What you are asked to do:
Start to finish, reproduce the records below with nothing missing.

Exercise data:
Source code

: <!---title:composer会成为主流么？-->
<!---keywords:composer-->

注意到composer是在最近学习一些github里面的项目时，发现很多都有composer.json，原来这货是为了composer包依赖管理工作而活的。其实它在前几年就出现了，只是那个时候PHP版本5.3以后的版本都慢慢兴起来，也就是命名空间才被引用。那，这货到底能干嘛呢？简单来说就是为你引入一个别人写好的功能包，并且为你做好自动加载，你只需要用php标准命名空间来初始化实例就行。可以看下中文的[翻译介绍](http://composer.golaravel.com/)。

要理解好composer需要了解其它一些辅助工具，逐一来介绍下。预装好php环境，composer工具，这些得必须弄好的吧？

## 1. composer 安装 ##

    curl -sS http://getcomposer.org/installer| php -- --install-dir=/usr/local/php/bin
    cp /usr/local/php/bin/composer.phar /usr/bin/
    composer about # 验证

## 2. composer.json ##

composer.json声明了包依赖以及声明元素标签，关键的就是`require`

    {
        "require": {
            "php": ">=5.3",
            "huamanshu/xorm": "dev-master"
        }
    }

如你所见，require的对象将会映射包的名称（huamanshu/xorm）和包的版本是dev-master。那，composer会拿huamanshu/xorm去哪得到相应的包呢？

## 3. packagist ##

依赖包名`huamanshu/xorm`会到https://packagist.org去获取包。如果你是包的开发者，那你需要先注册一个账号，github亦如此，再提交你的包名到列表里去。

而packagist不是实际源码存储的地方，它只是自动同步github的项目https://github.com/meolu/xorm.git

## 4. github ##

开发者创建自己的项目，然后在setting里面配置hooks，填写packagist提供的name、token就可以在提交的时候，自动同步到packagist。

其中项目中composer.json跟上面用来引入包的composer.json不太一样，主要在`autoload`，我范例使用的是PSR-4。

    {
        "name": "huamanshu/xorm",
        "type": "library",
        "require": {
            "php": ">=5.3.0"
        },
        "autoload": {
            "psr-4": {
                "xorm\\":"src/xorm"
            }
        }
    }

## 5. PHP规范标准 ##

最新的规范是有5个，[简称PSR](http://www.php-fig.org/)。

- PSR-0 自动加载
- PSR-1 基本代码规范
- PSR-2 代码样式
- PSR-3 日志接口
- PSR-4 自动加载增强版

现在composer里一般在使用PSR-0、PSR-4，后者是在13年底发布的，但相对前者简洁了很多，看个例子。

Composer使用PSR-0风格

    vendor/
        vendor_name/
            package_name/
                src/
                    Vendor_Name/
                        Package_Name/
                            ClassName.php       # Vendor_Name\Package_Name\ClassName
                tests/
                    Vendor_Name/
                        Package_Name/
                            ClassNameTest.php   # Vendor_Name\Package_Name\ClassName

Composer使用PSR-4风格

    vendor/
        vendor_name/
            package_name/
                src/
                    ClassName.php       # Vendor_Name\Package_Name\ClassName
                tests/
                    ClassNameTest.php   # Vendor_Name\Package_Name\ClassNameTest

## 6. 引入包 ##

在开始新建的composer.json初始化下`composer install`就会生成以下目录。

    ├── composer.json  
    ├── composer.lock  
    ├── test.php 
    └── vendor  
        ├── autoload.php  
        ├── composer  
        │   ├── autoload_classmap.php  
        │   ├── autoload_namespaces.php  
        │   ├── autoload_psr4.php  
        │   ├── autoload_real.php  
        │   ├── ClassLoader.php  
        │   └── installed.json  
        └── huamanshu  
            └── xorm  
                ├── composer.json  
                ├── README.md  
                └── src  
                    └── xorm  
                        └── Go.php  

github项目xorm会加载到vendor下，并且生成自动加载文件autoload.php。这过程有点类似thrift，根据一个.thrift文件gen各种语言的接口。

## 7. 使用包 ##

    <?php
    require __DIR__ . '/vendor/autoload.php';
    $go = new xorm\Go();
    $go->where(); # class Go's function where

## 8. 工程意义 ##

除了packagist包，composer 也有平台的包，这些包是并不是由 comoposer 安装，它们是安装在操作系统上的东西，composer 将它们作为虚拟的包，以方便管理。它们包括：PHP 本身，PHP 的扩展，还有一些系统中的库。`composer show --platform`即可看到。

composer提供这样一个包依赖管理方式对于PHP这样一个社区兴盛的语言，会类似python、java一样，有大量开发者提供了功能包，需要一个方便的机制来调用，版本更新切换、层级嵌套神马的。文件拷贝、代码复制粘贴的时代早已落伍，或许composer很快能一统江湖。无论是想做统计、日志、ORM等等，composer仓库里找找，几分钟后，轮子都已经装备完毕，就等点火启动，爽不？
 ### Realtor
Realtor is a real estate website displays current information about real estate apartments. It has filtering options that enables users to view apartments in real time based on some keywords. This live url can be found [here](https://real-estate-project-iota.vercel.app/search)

Result below:
Source code

: <!---title:composer会成为主流么？-->
<!---keywords:composer-->

注意到composer是在最近学习一些github里面的项目时，发现很多都有composer.json，原来这货是为了composer包依赖管理工作而活的。其实它在前几年就出现了，只是那个时候PHP版本5.3以后的版本都慢慢兴起来，也就是命名空间才被引用。那，这货到底能干嘛呢？简单来说就是为你引入一个别人写好的功能包，并且为你做好自动加载，你只需要用php标准命名空间来初始化实例就行。可以看下中文的[翻译介绍](http://composer.golaravel.com/)。

要理解好composer需要了解其它一些辅助工具，逐一来介绍下。预装好php环境，composer工具，这些得必须弄好的吧？

## 1. composer 安装 ##

    curl -sS http://getcomposer.org/installer| php -- --install-dir=/usr/local/php/bin
    cp /usr/local/php/bin/composer.phar /usr/bin/
    composer about # 验证

## 2. composer.json ##

composer.json声明了包依赖以及声明元素标签，关键的就是`require`

    {
        "require": {
            "php": ">=5.3",
            "huamanshu/xorm": "dev-master"
        }
    }

如你所见，require的对象将会映射包的名称（huamanshu/xorm）和包的版本是dev-master。那，composer会拿huamanshu/xorm去哪得到相应的包呢？

## 3. packagist ##

依赖包名`huamanshu/xorm`会到https://packagist.org去获取包。如果你是包的开发者，那你需要先注册一个账号，github亦如此，再提交你的包名到列表里去。

而packagist不是实际源码存储的地方，它只是自动同步github的项目https://github.com/meolu/xorm.git

## 4. github ##

开发者创建自己的项目，然后在setting里面配置hooks，填写packagist提供的name、token就可以在提交的时候，自动同步到packagist。

其中项目中composer.json跟上面用来引入包的composer.json不太一样，主要在`autoload`，我范例使用的是PSR-4。

    {
        "name": "huamanshu/xorm",
        "type": "library",
        "require": {
            "php": ">=5.3.0"
        },
        "autoload": {
            "psr-4": {
                "xorm\\":"src/xorm"
            }
        }
    }

## 5. PHP规范标准 ##

最新的规范是有5个，[简称PSR](http://www.php-fig.org/)。

- PSR-0 自动加载
- PSR-1 基本代码规范
- PSR-2 代码样式
- PSR-3 日志接口
- PSR-4 自动加载增强版

现在composer里一般在使用PSR-0、PSR-4，后者是在13年底发布的，但相对前者简洁了很多，看个例子。

Composer使用PSR-0风格

    vendor/
        vendor_name/
            package_name/
                src/
                    Vendor_Name/
                        Package_Name/
                            ClassName.php       # Vendor_Name\Package_Name\ClassName
                tests/
                    Vendor_Name/
                        Package_Name/
                            ClassNameTest.php   # Vendor_Name\Package_Name\ClassName

Composer使用PSR-4风格

    vendor/
        vendor_name/
            package_name/
                src/
                    ClassName.php       # Vendor_Name\Package_Name\ClassName
                tests/
                    ClassNameTest.php   # Vendor_Name\Package_Name\ClassNameTest

## 6. 引入包 ##

在开始新建的composer.json初始化下`composer install`就会生成以下目录。

    ├── composer.json  
    ├── composer.lock  
    ├── test.php 
    └── vendor  
        ├── autoload.php  
        ├── composer  
        │   ├── autoload_classmap.php  
        │   ├── autoload_namespaces.php  
        │   ├── autoload_psr4.php  
        │   ├── autoload_real.php  
        │   ├── ClassLoader.php  
        │   └── installed.json  
        └── huamanshu  
            └── xorm  
                ├── composer.json  
                ├── README.md  
                └── src  
                    └── xorm  
                        └── Go.php  

github项目xorm会加载到vendor下，并且生成自动加载文件autoload.php。这过程有点类似thrift，根据一个.thrift文件gen各种语言的接口。

## 7. 使用包 ##

    <?php
    require __DIR__ . '/vendor/autoload.php';
    $go = new xorm\Go();
    $go->where(); # class Go's function where

## 8. 工程意义 ##

除了packagist包，composer 也有平台的包，这些包是并不是由 comoposer 安装，它们是安装在操作系统上的东西，composer 将它们作为虚拟的包，以方便管理。它们包括：PHP 本身，PHP 的扩展，还有一些系统中的库。`composer show --platform`即可看到。

composer提供这样一个包依赖管理方式对于PHP这样一个社区兴盛的语言，会类似python、java一样，有大量开发者提供了功能包，需要一个方便的机制来调用，版本更新切换、层级嵌套神马的。文件拷贝、代码复制粘贴的时代早已落伍，或许composer很快能一统江湖。无论是想做统计、日志、ORM等等，composer仓库里找找，几分钟后，轮子都已经装备完毕，就等点火启动，爽不？
 ### Realtor
Realtor is a real estate website displays current information about real estate apartments. It has filtering options that enables users to view apartments in real time based on some keywords. This live url can be found [here](https://real-estate-project-iota.vercel.app/search)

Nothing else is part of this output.